All entries below must be reproduced without a single change.
###
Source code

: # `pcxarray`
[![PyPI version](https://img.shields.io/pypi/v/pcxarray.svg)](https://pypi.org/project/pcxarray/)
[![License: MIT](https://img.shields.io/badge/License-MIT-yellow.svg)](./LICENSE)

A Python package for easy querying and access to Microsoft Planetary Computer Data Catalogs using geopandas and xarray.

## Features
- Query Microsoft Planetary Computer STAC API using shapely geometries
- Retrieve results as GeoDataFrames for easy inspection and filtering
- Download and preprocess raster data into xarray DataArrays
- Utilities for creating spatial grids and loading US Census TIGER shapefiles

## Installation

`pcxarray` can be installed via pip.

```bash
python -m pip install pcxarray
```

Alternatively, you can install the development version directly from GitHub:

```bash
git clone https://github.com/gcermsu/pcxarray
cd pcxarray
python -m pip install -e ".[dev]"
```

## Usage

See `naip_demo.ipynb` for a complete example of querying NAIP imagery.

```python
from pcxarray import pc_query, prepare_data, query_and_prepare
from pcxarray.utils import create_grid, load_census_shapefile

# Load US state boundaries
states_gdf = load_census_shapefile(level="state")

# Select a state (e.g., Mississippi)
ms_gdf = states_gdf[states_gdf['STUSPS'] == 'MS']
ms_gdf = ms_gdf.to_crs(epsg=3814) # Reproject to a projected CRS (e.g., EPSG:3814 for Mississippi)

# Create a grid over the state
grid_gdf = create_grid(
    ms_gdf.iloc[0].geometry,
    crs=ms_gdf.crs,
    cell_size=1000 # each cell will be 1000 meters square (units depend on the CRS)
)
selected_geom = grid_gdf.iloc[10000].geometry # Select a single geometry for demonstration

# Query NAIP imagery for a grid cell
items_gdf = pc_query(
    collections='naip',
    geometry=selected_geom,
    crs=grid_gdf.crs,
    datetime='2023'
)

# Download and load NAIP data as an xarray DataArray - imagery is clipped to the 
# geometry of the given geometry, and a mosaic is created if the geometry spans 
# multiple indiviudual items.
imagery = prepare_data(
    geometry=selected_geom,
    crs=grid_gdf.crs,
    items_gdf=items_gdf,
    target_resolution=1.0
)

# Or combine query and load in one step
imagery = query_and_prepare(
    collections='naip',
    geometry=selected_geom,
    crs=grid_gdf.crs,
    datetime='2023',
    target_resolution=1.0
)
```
###
— EXPECTED OUTPUT —
Source code

: # `pcxarray`
[![PyPI version](https://img.shields.io/pypi/v/pcxarray.svg)](https://pypi.org/project/pcxarray/)
[![License: MIT](https://img.shields.io/badge/License-MIT-yellow.svg)](./LICENSE)

A Python package for easy querying and access to Microsoft Planetary Computer Data Catalogs using geopandas and xarray.

## Features
- Query Microsoft Planetary Computer STAC API using shapely geometries
- Retrieve results as GeoDataFrames for easy inspection and filtering
- Download and preprocess raster data into xarray DataArrays
- Utilities for creating spatial grids and loading US Census TIGER shapefiles

## Installation

`pcxarray` can be installed via pip.

```bash
python -m pip install pcxarray
```

Alternatively, you can install the development version directly from GitHub:

```bash
git clone https://github.com/gcermsu/pcxarray
cd pcxarray
python -m pip install -e ".[dev]"
```

## Usage

See `naip_demo.ipynb` for a complete example of querying NAIP imagery.

```python
from pcxarray import pc_query, prepare_data, query_and_prepare
from pcxarray.utils import create_grid, load_census_shapefile

# Load US state boundaries
states_gdf = load_census_shapefile(level="state")

# Select a state (e.g., Mississippi)
ms_gdf = states_gdf[states_gdf['STUSPS'] == 'MS']
ms_gdf = ms_gdf.to_crs(epsg=3814) # Reproject to a projected CRS (e.g., EPSG:3814 for Mississippi)

# Create a grid over the state
grid_gdf = create_grid(
    ms_gdf.iloc[0].geometry,
    crs=ms_gdf.crs,
    cell_size=1000 # each cell will be 1000 meters square (units depend on the CRS)
)
selected_geom = grid_gdf.iloc[10000].geometry # Select a single geometry for demonstration

# Query NAIP imagery for a grid cell
items_gdf = pc_query(
    collections='naip',
    geometry=selected_geom,
    crs=grid_gdf.crs,
    datetime='2023'
)

# Download and load NAIP data as an xarray DataArray - imagery is clipped to the 
# geometry of the given geometry, and a mosaic is created if the geometry spans 
# multiple indiviudual items.
imagery = prepare_data(
    geometry=selected_geom,
    crs=grid_gdf.crs,
    items_gdf=items_gdf,
    target_resolution=1.0
)

# Or combine query and load in one step
imagery = query_and_prepare(
    collections='naip',
    geometry=selected_geom,
    crs=grid_gdf.crs,
    datetime='2023',
    target_resolution=1.0
)
```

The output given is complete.